Una frase di Trump, un effetto emotivo garantito, e nessuna verifica. Così l’Iran diventa la nuova Hiroshima, e Israele — ancora una volta — il responsabile implicito

Donald Trump dice: “Fordow come Hiroshima”.
Una frase assurda, sproporzionata, magari provocatoria. Eppure bastano tre parole per attivare il riflesso condizionato di gran parte della stampa italiana. Nessuno si ferma a chiedersi se sia vero, se abbia senso, se sia riferibile a ciò che è realmente accaduto. Il fatto che non ci sia stata alcuna esplosione nucleare, nessuna radiazione rilevata, nessun morto civile nei pressi dei siti iraniani, non ha alcun peso.
Quel che conta è il potere simbolico. E Hiroshima è una scorciatoia narrativa potentissima.
Evoca in automatico colpa, orrore, crimine assoluto. Chiunque venga paragonato a Hiroshima non può che essere una vittima. Chiunque venga associato agli autori di quell’evento — anche solo per analogia — non può che essere un carnefice.
Ed è proprio questo il passaggio chiave.
Il bersaglio non è l’Iran. È Israele.
Il raid contro i siti iraniani è stato condotto dagli Stati Uniti, ma con l’appoggio informativo e strategico di Israele. E i media lo sanno bene. Per questo accolgono la frase di Trump con entusiasmo camuffato da allarme. La fanno propria. La moltiplicano. E la trasformano in titoli che fanno tremare:
“I raid sull’Iran come Hiroshima” (Libero)
“Fordow distrutta come Nagasaki” (Il Giornale)
“Attacco nucleare mascherato” (QN)
Tutto falso. Ma tutto perfettamente efficace.
Il paragone con Hiroshima non informa.
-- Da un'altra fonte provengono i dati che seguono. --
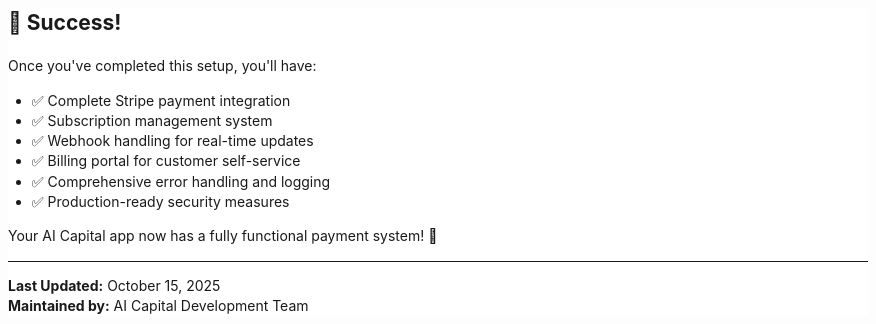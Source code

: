 
## 🎉 Success!

Once you've completed this setup, you'll have:
- ✅ Complete Stripe payment integration
- ✅ Subscription management system
- ✅ Webhook handling for real-time updates
- ✅ Billing portal for customer self-service
- ✅ Comprehensive error handling and logging
- ✅ Production-ready security measures

Your AI Capital app now has a fully functional payment system! 🚀

---

**Last Updated:** October 15, 2025  
**Maintained by:** AI Capital Development Team

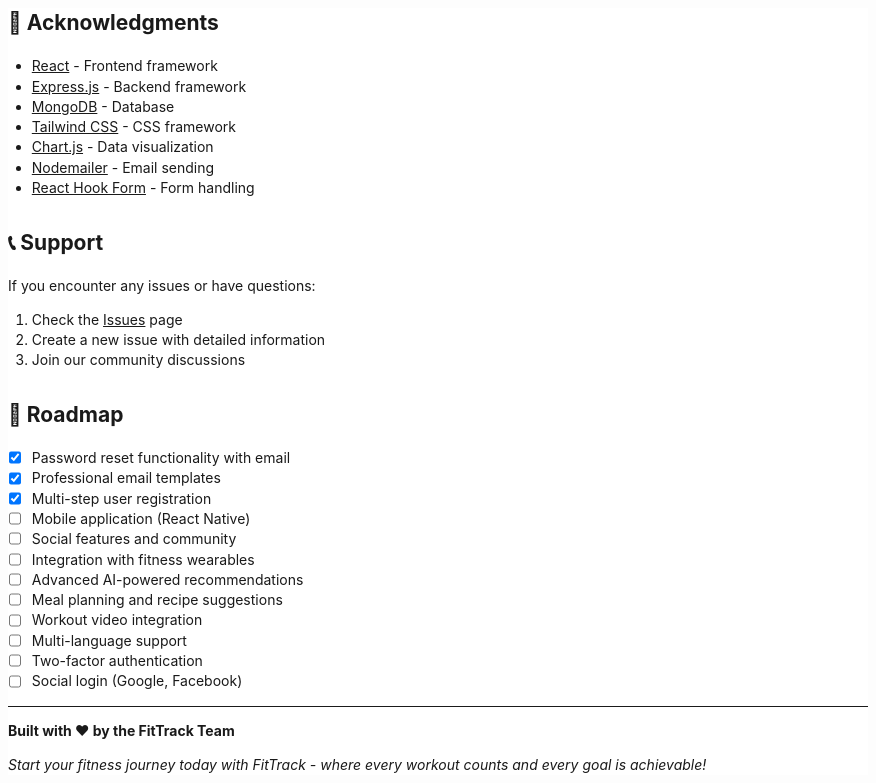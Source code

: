 ## 🙏 Acknowledgments

- [React](https://reactjs.org/) - Frontend framework
- [Express.js](https://expressjs.com/) - Backend framework
- [MongoDB](https://www.mongodb.com/) - Database
- [Tailwind CSS](https://tailwindcss.com/) - CSS framework
- [Chart.js](https://www.chartjs.org/) - Data visualization
- [Nodemailer](https://nodemailer.com/) - Email sending
- [React Hook Form](https://react-hook-form.com/) - Form handling

## 📞 Support

If you encounter any issues or have questions:

1. Check the [Issues](https://github.com/yugal07/FitTrack-/issues) page
2. Create a new issue with detailed information
3. Join our community discussions

## 🔮 Roadmap

- [x] Password reset functionality with email
- [x] Professional email templates
- [x] Multi-step user registration
- [ ] Mobile application (React Native)
- [ ] Social features and community
- [ ] Integration with fitness wearables
- [ ] Advanced AI-powered recommendations
- [ ] Meal planning and recipe suggestions
- [ ] Workout video integration
- [ ] Multi-language support
- [ ] Two-factor authentication
- [ ] Social login (Google, Facebook)

---

**Built with ❤️ by the FitTrack Team**

_Start your fitness journey today with FitTrack - where every workout counts and every goal is achievable!_
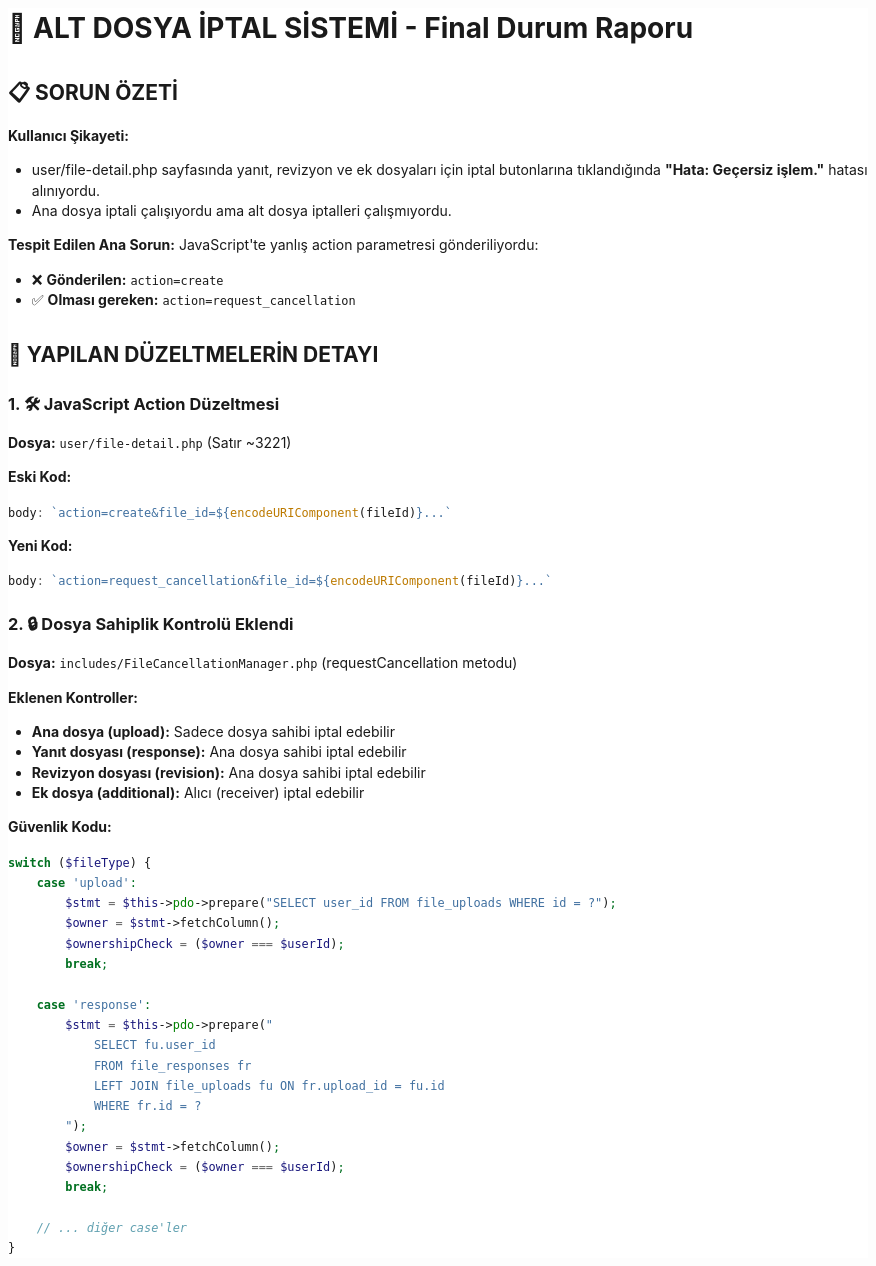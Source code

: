 # 🎯 ALT DOSYA İPTAL SİSTEMİ - Final Durum Raporu

## 📋 SORUN ÖZETİ

**Kullanıcı Şikayeti:** 
- user/file-detail.php sayfasında yanıt, revizyon ve ek dosyaları için iptal butonlarına tıklandığında **"Hata: Geçersiz işlem."** hatası alınıyordu.
- Ana dosya iptali çalışıyordu ama alt dosya iptalleri çalışmıyordu.

**Tespit Edilen Ana Sorun:**
JavaScript'te yanlış action parametresi gönderiliyordu:
- ❌ **Gönderilen:** `action=create`
- ✅ **Olması gereken:** `action=request_cancellation`

## 🔧 YAPILAN DÜZELTMELERİN DETAYI

### 1. 🛠️ JavaScript Action Düzeltmesi
**Dosya:** `user/file-detail.php` (Satır ~3221)

**Eski Kod:**
```javascript
body: `action=create&file_id=${encodeURIComponent(fileId)}...`
```

**Yeni Kod:**
```javascript
body: `action=request_cancellation&file_id=${encodeURIComponent(fileId)}...`
```

### 2. 🔒 Dosya Sahiplik Kontrolü Eklendi
**Dosya:** `includes/FileCancellationManager.php` (requestCancellation metodu)

**Eklenen Kontroller:**
- **Ana dosya (upload):** Sadece dosya sahibi iptal edebilir
- **Yanıt dosyası (response):** Ana dosya sahibi iptal edebilir
- **Revizyon dosyası (revision):** Ana dosya sahibi iptal edebilir  
- **Ek dosya (additional):** Alıcı (receiver) iptal edebilir

**Güvenlik Kodu:**
```php
switch ($fileType) {
    case 'upload':
        $stmt = $this->pdo->prepare("SELECT user_id FROM file_uploads WHERE id = ?");
        $owner = $stmt->fetchColumn();
        $ownershipCheck = ($owner === $userId);
        break;
        
    case 'response':
        $stmt = $this->pdo->prepare("
            SELECT fu.user_id 
            FROM file_responses fr
            LEFT JOIN file_uploads fu ON fr.upload_id = fu.id
            WHERE fr.id = ?
        ");
        $owner = $stmt->fetchColumn();
        $ownershipCheck = ($owner === $userId);
        break;
        
    // ... diğer case'ler
}
```
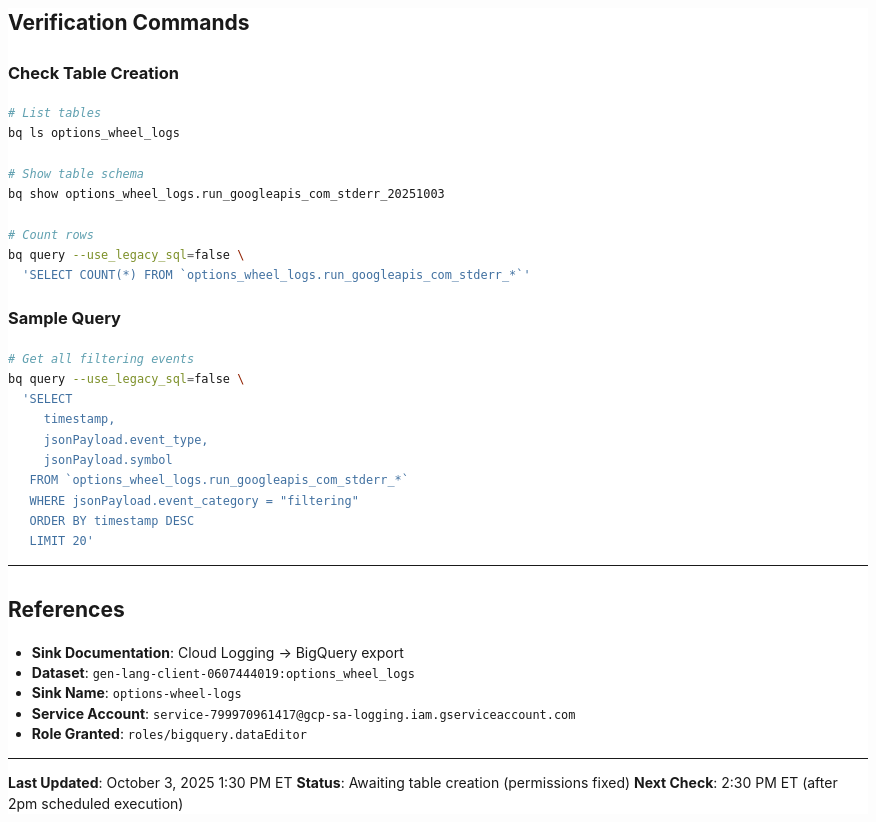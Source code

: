 ## Verification Commands

### Check Table Creation
```bash
# List tables
bq ls options_wheel_logs

# Show table schema
bq show options_wheel_logs.run_googleapis_com_stderr_20251003

# Count rows
bq query --use_legacy_sql=false \
  'SELECT COUNT(*) FROM `options_wheel_logs.run_googleapis_com_stderr_*`'
```

### Sample Query
```bash
# Get all filtering events
bq query --use_legacy_sql=false \
  'SELECT
     timestamp,
     jsonPayload.event_type,
     jsonPayload.symbol
   FROM `options_wheel_logs.run_googleapis_com_stderr_*`
   WHERE jsonPayload.event_category = "filtering"
   ORDER BY timestamp DESC
   LIMIT 20'
```

---

## References

- **Sink Documentation**: Cloud Logging → BigQuery export
- **Dataset**: `gen-lang-client-0607444019:options_wheel_logs`
- **Sink Name**: `options-wheel-logs`
- **Service Account**: `service-799970961417@gcp-sa-logging.iam.gserviceaccount.com`
- **Role Granted**: `roles/bigquery.dataEditor`

---

**Last Updated**: October 3, 2025 1:30 PM ET
**Status**: Awaiting table creation (permissions fixed)
**Next Check**: 2:30 PM ET (after 2pm scheduled execution)
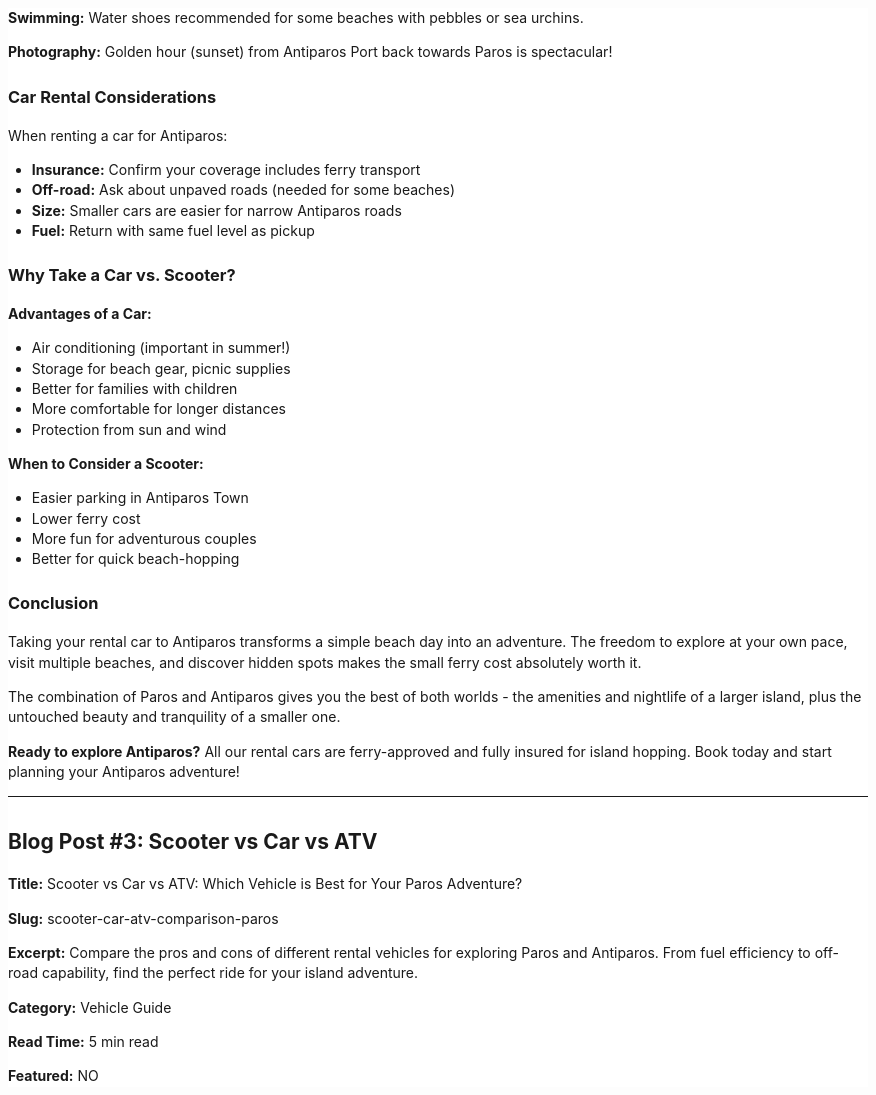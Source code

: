 **Swimming:** Water shoes recommended for some beaches with pebbles or sea urchins.

**Photography:** Golden hour (sunset) from Antiparos Port back towards Paros is spectacular!

### Car Rental Considerations

When renting a car for Antiparos:
- **Insurance:** Confirm your coverage includes ferry transport
- **Off-road:** Ask about unpaved roads (needed for some beaches)
- **Size:** Smaller cars are easier for narrow Antiparos roads
- **Fuel:** Return with same fuel level as pickup

### Why Take a Car vs. Scooter?

**Advantages of a Car:**
- Air conditioning (important in summer!)
- Storage for beach gear, picnic supplies
- Better for families with children
- More comfortable for longer distances
- Protection from sun and wind

**When to Consider a Scooter:**
- Easier parking in Antiparos Town
- Lower ferry cost
- More fun for adventurous couples
- Better for quick beach-hopping

### Conclusion

Taking your rental car to Antiparos transforms a simple beach day into an adventure. The freedom to explore at your own pace, visit multiple beaches, and discover hidden spots makes the small ferry cost absolutely worth it.

The combination of Paros and Antiparos gives you the best of both worlds - the amenities and nightlife of a larger island, plus the untouched beauty and tranquility of a smaller one.

**Ready to explore Antiparos?** All our rental cars are ferry-approved and fully insured for island hopping. Book today and start planning your Antiparos adventure!

---

## Blog Post #3: Scooter vs Car vs ATV

**Title:** Scooter vs Car vs ATV: Which Vehicle is Best for Your Paros Adventure?

**Slug:** scooter-car-atv-comparison-paros

**Excerpt:** Compare the pros and cons of different rental vehicles for exploring Paros and Antiparos. From fuel efficiency to off-road capability, find the perfect ride for your island adventure.

**Category:** Vehicle Guide

**Read Time:** 5 min read

**Featured:** NO
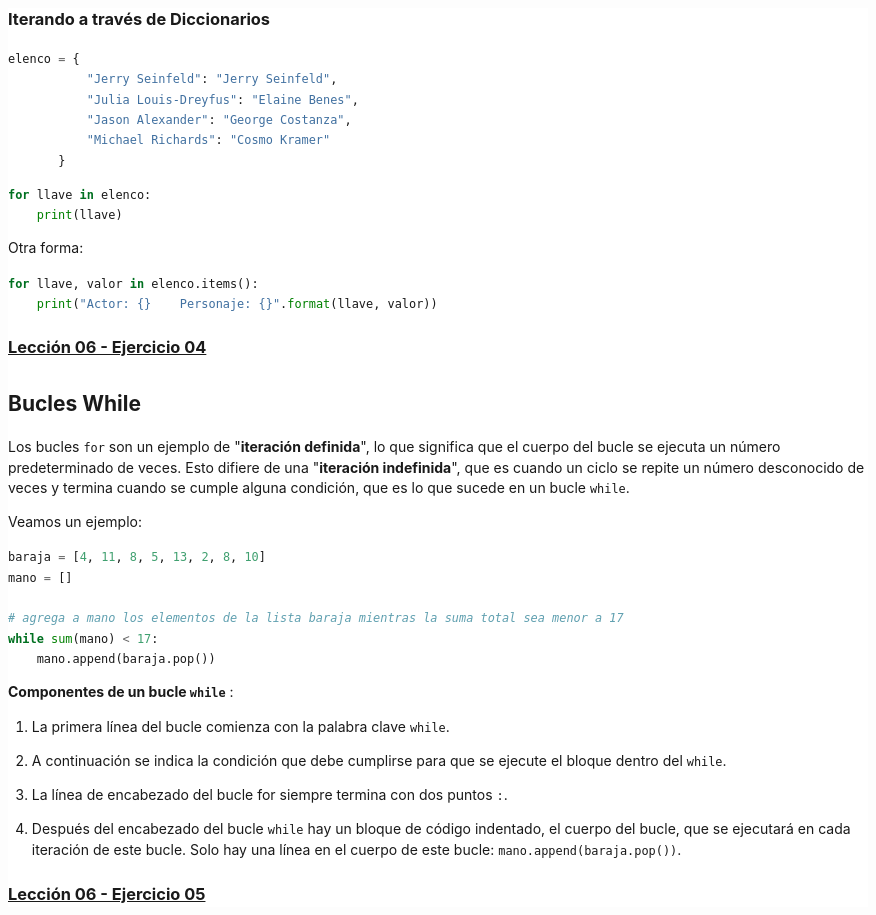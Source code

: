 ### Iterando a través de Diccionarios

```py
elenco = {
           "Jerry Seinfeld": "Jerry Seinfeld",
           "Julia Louis-Dreyfus": "Elaine Benes",
           "Jason Alexander": "George Costanza",
           "Michael Richards": "Cosmo Kramer"
       }
```
```py
for llave in elenco:
    print(llave)
```
Otra forma:

```py
for llave, valor in elenco.items():
    print("Actor: {}    Personaje: {}".format(llave, valor))
```

### [Lección 06 - Ejercicio 04](http://localhost:8888/lab/tree/my_python_repo/Ejercicio%2006-04.ipynb)

## Bucles While

Los bucles `for` son un ejemplo de "**iteración definida**", lo que significa que el cuerpo del bucle se ejecuta un número predeterminado de veces. Esto difiere de una "**iteración indefinida**", que es cuando un ciclo se repite un número desconocido de veces y termina cuando se cumple alguna condición, que es lo que sucede en un bucle `while`.

Veamos un ejemplo:

```py
baraja = [4, 11, 8, 5, 13, 2, 8, 10]
mano = []

# agrega a mano los elementos de la lista baraja mientras la suma total sea menor a 17
while sum(mano) < 17:
    mano.append(baraja.pop())
```

**Componentes de un bucle `while`**  :

1. La primera línea del bucle comienza con la palabra clave `while`.

2. A continuación se indica la condición que debe cumplirse para que se ejecute el bloque dentro del `while`.

3. La línea de encabezado del bucle for siempre termina con dos puntos `:`.

4. Después del encabezado del bucle `while` hay un bloque de código indentado, el cuerpo del bucle, que se ejecutará en cada iteración de este bucle. Solo hay una línea en el cuerpo de este bucle: `mano.append(baraja.pop())`.

### [Lección 06 - Ejercicio 05](http://localhost:8888/lab/tree/my_python_repo/Ejercicio%2006-05.ipynb)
Condanna.
E qui sta il trucco: non si raccontano i fatti, si costruisce un’atmosfera. Un’eco morale. Una sensazione di orrore che deve depositarsi su chi — in questa guerra — viene costantemente spinto dalla parte sbagliata della storia: Israele.
Non importa cosa è successo davvero a Fordow.
L’AIEA non ha rilevato radiazioni. Gli impianti sono stati colpiti ma non vaporizzati. Nessuno ha riferito di bambini bruciati vivi, né di popolazioni sterminate. Ma il giornalismo militante non si occupa di verificare. Si occupa di evocare. E “Hiroshima” è il detonatore perfetto.
Così, in un colpo solo, si cancella la questione iraniana, si normalizza il programma nucleare degli ayatollah, si rimuove Hamas, e si converte l’Iran — teocrazia che impicca studenti in piazza — in vittima sacrificale dell’Occidente.
Il risultato?
Il solito schema binario:
Iran = resistenza eroica
Israele = potenza distruttiva
Gaza = Nagasaki
GHF = roulette russa
Non è un caso se nello stesso giorno, le stesse testate parlano di “stragi del pane”, “morti per la farina”, “bambini massacrati dagli aiuti”, e appunto, “Fordow come Hiroshima”. L’obiettivo è sempre lo stesso: trasformare ogni reazione militare in crimine, ogni difesa in aggressione, ogni alleato di Israele in mostro morale.
La stampa non ha preso sul serio Trump.
Lo ha usato. Ha sfruttato la sua iperbole per attivare una bomba semantica ben più potente di quella nucleare. Non c’è bisogno di ordigni, quando hai a disposizione una parola che fa tutto da sola. Hiroshima non ha bisogno di prove. Basta nominarla.
E così l’informazione si trasforma in operazione chirurgica: sposta il trauma, trasferisce la colpa, ricostruisce l’asse vittima-carnefice secondo convenienza. Senza rumore. Senza contraddittorio. E senza vergogna.